I have a question about the perplexity term (in the VQ-VAE).

google-deepmind / sonnet

TensorFlow-based neural network library

https://sonnet.dev/

Apache License 2.0

9.79k stars 1.3k forks source link

I have a question about the perplexity term (in the VQ-VAE). #257

Open SeongYeonPark opened 2 years ago

SeongYeonPark commented 2 years ago

As far as I understood, the perplexity used in this repo's VQ-VAE is kind of "meaningfully used codebook token numbers".

When only one codebook token is used, perplexity is 1. When all codebook tokens appear uniformly, the perplexity equals the codebook nums.

So I was wondering, for good output quality, what is the minimum threshold of "perplexity divided by codebook nums"? (I guess this should be found experimentally.
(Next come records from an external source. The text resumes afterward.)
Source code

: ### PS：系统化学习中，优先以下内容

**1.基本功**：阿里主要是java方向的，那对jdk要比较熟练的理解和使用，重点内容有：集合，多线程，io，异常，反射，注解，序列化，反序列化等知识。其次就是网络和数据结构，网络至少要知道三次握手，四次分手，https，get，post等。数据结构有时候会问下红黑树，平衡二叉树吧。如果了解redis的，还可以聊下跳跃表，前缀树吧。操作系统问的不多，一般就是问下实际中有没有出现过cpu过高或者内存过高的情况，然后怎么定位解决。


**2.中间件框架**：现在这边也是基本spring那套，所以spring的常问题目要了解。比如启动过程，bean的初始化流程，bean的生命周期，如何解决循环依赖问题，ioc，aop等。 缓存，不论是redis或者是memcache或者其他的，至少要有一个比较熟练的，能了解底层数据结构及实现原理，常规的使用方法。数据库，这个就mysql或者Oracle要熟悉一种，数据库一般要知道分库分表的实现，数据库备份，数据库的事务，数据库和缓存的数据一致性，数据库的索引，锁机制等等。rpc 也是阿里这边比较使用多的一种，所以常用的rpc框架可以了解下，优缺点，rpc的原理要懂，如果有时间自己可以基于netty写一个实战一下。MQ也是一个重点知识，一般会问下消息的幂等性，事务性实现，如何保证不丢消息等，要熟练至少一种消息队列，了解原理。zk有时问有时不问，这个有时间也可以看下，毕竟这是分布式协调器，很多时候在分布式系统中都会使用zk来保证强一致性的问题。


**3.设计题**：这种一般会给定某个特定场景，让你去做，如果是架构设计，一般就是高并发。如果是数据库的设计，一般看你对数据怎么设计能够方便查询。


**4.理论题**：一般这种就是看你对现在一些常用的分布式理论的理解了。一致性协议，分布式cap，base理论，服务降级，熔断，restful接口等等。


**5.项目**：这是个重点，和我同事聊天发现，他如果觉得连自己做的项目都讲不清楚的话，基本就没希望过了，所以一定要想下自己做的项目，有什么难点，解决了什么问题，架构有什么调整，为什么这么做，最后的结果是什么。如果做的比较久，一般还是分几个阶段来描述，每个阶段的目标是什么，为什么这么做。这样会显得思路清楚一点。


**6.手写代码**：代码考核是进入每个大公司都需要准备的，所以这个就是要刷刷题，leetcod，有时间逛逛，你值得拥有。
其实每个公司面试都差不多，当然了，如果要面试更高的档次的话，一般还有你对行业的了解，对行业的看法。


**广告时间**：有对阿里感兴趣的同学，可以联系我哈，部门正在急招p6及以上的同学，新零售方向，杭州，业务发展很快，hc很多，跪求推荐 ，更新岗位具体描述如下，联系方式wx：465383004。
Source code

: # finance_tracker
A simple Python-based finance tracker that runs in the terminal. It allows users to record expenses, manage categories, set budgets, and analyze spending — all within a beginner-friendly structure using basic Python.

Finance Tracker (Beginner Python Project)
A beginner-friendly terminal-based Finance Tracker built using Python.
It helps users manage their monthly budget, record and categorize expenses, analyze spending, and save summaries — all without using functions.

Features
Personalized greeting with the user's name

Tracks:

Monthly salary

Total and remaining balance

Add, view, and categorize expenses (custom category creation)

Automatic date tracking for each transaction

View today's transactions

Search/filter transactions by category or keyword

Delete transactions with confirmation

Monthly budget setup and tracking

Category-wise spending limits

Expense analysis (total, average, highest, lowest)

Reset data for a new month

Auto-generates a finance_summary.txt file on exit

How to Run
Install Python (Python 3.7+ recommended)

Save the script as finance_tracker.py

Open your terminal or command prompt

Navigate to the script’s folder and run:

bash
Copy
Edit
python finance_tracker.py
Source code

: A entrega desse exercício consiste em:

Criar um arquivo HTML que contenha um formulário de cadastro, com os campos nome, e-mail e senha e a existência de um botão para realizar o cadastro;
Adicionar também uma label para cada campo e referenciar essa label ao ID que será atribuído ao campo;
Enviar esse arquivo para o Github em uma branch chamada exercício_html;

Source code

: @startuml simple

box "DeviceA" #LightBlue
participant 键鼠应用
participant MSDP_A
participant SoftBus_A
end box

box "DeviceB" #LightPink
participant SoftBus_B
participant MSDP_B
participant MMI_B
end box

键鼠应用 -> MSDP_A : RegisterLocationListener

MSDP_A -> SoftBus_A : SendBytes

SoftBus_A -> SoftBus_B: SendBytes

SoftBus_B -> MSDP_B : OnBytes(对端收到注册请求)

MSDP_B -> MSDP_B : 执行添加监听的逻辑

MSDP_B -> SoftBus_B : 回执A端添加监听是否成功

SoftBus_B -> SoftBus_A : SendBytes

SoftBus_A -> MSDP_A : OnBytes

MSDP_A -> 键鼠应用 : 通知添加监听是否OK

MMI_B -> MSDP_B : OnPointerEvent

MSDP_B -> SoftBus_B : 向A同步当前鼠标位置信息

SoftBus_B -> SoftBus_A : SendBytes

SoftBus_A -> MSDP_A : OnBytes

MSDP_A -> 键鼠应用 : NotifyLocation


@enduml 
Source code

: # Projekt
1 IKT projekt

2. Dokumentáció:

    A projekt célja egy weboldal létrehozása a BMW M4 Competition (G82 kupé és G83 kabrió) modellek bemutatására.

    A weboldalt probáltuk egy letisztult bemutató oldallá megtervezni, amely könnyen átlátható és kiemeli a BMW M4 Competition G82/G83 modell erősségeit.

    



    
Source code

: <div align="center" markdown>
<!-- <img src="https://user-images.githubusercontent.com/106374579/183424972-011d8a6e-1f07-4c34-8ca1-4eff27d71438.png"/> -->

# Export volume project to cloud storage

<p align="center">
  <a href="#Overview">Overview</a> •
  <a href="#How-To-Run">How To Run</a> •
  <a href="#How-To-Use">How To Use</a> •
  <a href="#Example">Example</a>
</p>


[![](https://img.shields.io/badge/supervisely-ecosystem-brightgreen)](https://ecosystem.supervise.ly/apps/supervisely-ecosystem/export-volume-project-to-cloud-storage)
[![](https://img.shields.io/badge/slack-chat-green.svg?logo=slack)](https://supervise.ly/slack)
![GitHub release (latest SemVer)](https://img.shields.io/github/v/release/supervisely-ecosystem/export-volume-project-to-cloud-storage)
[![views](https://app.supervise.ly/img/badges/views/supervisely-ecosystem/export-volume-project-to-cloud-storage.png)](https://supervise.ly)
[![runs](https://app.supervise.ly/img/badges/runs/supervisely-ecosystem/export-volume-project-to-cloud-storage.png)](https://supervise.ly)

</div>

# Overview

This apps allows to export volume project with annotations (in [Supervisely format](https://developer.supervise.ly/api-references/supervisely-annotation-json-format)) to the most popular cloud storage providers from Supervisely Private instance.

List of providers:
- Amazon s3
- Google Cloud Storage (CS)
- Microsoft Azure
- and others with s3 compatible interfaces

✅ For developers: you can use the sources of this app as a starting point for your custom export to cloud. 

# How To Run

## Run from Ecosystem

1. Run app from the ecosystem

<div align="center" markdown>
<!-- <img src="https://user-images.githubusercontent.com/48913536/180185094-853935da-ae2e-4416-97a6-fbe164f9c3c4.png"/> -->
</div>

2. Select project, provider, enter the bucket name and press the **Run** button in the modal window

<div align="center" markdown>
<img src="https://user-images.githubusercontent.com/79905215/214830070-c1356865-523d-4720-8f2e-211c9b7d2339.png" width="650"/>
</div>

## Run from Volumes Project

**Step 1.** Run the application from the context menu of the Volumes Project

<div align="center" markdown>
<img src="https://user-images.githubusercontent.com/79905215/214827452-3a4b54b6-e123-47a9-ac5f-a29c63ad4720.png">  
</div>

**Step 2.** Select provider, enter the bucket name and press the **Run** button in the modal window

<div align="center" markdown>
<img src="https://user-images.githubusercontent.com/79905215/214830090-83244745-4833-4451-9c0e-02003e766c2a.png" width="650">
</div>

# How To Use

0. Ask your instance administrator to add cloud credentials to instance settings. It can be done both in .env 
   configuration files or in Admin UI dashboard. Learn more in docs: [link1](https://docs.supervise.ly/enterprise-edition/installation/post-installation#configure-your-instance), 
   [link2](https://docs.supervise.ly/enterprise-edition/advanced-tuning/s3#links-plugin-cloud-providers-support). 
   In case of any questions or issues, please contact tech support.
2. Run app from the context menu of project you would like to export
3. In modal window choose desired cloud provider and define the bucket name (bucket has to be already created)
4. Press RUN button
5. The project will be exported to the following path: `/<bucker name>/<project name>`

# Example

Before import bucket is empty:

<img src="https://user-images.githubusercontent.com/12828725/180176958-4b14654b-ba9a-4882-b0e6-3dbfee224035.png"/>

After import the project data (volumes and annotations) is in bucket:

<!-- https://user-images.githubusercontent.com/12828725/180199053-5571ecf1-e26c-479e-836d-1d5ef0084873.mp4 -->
If you have any results related to this question, it would be great to know.)

PipeDream941 commented 2 years ago

I have the same doubts, perhaps does anyone know what the meaning of "perplexity" is (it would be better to be more specific) but I have found a file that is available for exporting perplexity, and you can look at that file in the hope that it is helpful for you. https://github.com/zalandoresearch/pytorch-vq-vae/blob/master/vq-vae.ipynb

PipeDream941 commented 2 years ago

I looked into the file I sent you and found that encoding uses onehot and avg_probs averages the columns over the range [BHW,num], so avg_probs has a range of [0, 1] (it can't actually get close to one, I tested the maximum value of avg_probs is no more than 0.01) so the minimum value of perplexity is greater than e**0 == 1.